В советское время, хотя и издавались иногда его сочинения, особенным почтением Ключевский не пользовался. В те годы признание дореволюционного ученого часто зависело от того, какую позицию занимал он к прежнему режиму, — «либералом» был или «консерватором»? Ключевский же, кроме того, что он был вполне благонамеренный гражданин, еще и учительствовал как-то в царской семье: по воле императора Александра Третьего он преподавал историю болящему царевичу Георгию. Какое же почтение могло быть к придворному историку? Равным образом оставалась в запустении его могила в Донском монастыре. Можно наверно утверждать, что будь Ключевский похоронен не в Донском, а в любом другом монастыре, могила не сохранилась бы вовсе. Переносить на Новодевичье останки какого-то царского домашнего учителя вряд ли тогда посчитали бы нужным. И лишь в 1980-е, когда возвратились в повседневную жизнь некоторые дореволюционные и русские зарубежные ценности, и к самому Ключевскому заслуженно вернулся почет, нашлись какие-то добровольцы, взявшиеся ухаживать за его могилой.

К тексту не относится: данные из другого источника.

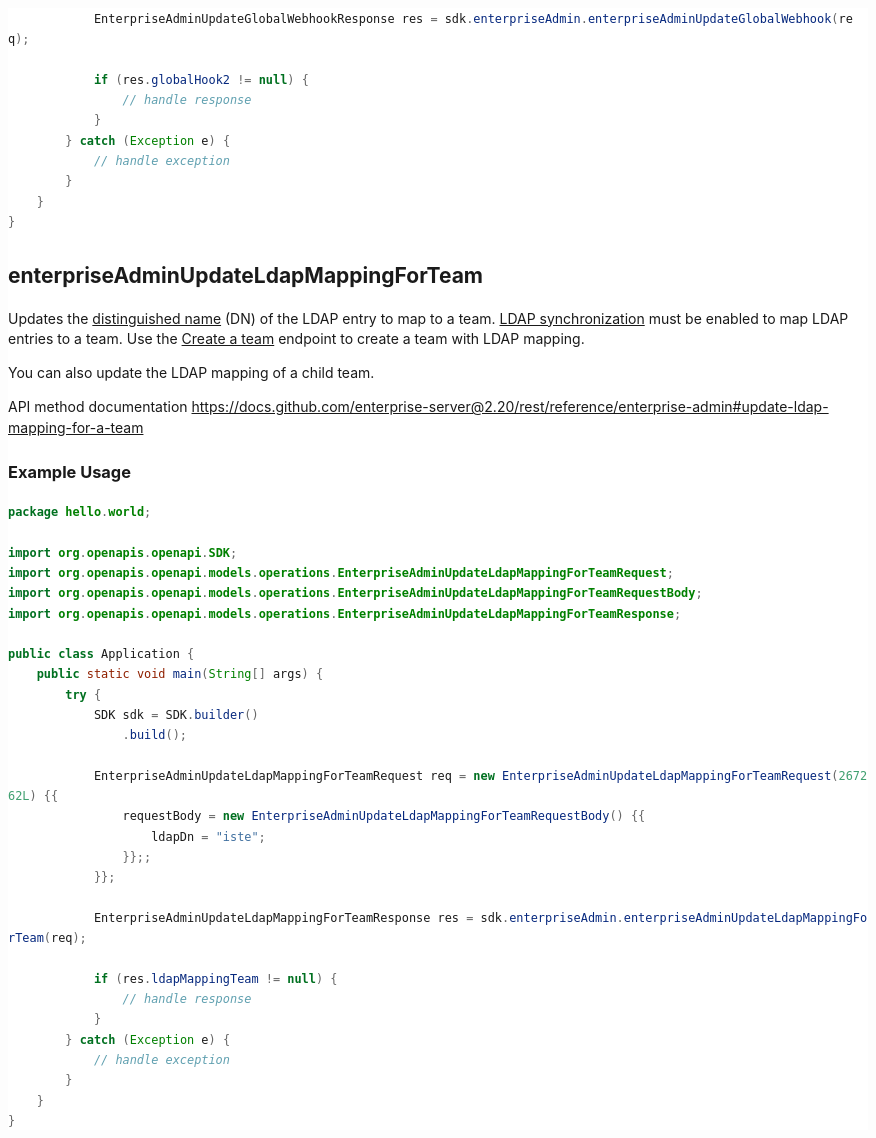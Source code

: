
 ```java
            EnterpriseAdminUpdateGlobalWebhookResponse res = sdk.enterpriseAdmin.enterpriseAdminUpdateGlobalWebhook(req);

            if (res.globalHook2 != null) {
                // handle response
            }
        } catch (Exception e) {
            // handle exception
        }
    }
}
```

## enterpriseAdminUpdateLdapMappingForTeam

Updates the [distinguished name](https://www.ldap.com/ldap-dns-and-rdns) (DN) of the LDAP entry to map to a team. [LDAP synchronization](https://help.github.com/enterprise/admin/guides/user-management/using-ldap/#enabling-ldap-sync) must be enabled to map LDAP entries to a team. Use the [Create a team](https://docs.github.com/enterprise-server@2.20/rest/reference/teams/#create-a-team) endpoint to create a team with LDAP mapping.

You can also update the LDAP mapping of a child team.

API method documentation
<https://docs.github.com/enterprise-server@2.20/rest/reference/enterprise-admin#update-ldap-mapping-for-a-team>

### Example Usage

```java
package hello.world;

import org.openapis.openapi.SDK;
import org.openapis.openapi.models.operations.EnterpriseAdminUpdateLdapMappingForTeamRequest;
import org.openapis.openapi.models.operations.EnterpriseAdminUpdateLdapMappingForTeamRequestBody;
import org.openapis.openapi.models.operations.EnterpriseAdminUpdateLdapMappingForTeamResponse;

public class Application {
    public static void main(String[] args) {
        try {
            SDK sdk = SDK.builder()
                .build();

            EnterpriseAdminUpdateLdapMappingForTeamRequest req = new EnterpriseAdminUpdateLdapMappingForTeamRequest(267262L) {{
                requestBody = new EnterpriseAdminUpdateLdapMappingForTeamRequestBody() {{
                    ldapDn = "iste";
                }};;
            }};            

            EnterpriseAdminUpdateLdapMappingForTeamResponse res = sdk.enterpriseAdmin.enterpriseAdminUpdateLdapMappingForTeam(req);

            if (res.ldapMappingTeam != null) {
                // handle response
            }
        } catch (Exception e) {
            // handle exception
        }
    }
}
```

Вскоре после революции монастырь был закрыт, братия отправлена на трудовой фронт. Если верить Ивану Сергеевичу Шмелеву, насельники этой обители были далеки от христианского благочестия и подвижничества. Какой-то персонаж «Лета Господня» так о них говорит: «Донские монахи эти самые чревоугодники, на семужку — на икорку собирают, богачей и замасливают. …Их бы ко мне на завод, глину мять, толсто…» — и очень нехорошо сказал. Пришло время, и отправили их таки глину мять.
Донской мог бы разделить участь многих своих собратьев — московских монастырей, — то есть сделаться лагерем, общежитием, месторождением ценного камня и т. д., но спасла его от этого неожиданная случайность. В 1922 году сюда был помещен под арест новоизбранный святейший патриарх Московский и всея России Тихон.
Вообще, довольно удивительно, как это большевики так долго — целых пять лет — терпели Тихона живым и на свободе: он был настроен в это время к ним крайне враждебно — анафематствовал в своих посланиях новую власть, призывал подсоветскую паству к неповиновению. Революцию он называл «годиной гнева Божия» и «тяжелыми днями скорби всенародной». Он так говорил о советской России: «Все тело ее покрыто язвами и струпьями, чахнет она от голода, истекает кровью от междоусобной брани. И, как у прокаженного, отпадают части ее — Малороссия, Польша, Литва, Финляндия, и скоро от великой и могучей России останется только одна тень, жалкое имя». Чтобы сейчас сказал Тихон, когда Россия скукожилась до границ Московского царства эпохи Бориса Годунова? Он обращался к пастве: «…Зовем всех вас, верующих и верных чад церкви: станьте на защиту оскорбляемой и угнетаемой ныне святой матери нашей. Враги церкви захватывают власть над нею и ее достоянием силою смертоносного оружия, а вы противостаньте им силою веры вашей, вашего властного всенародного вопля, который остановит безумцев и покажет им, что не имеют они права называть себя поборниками народного блага, строителями новой жизни по велению народного разума, ибо действуют даже прямо противно совести народной. А если нужно будет и пострадать за дело Христово, зовем вас, возлюбленная чада Церкви, зовем вас на эти страдания вместе с собою словами святого апостола: “Кто ны разлучит от любве Божия: скорбь ли, или теснота, или гонение, или глад, или нагота, или беда, или меч” (Рим. 8, 35)».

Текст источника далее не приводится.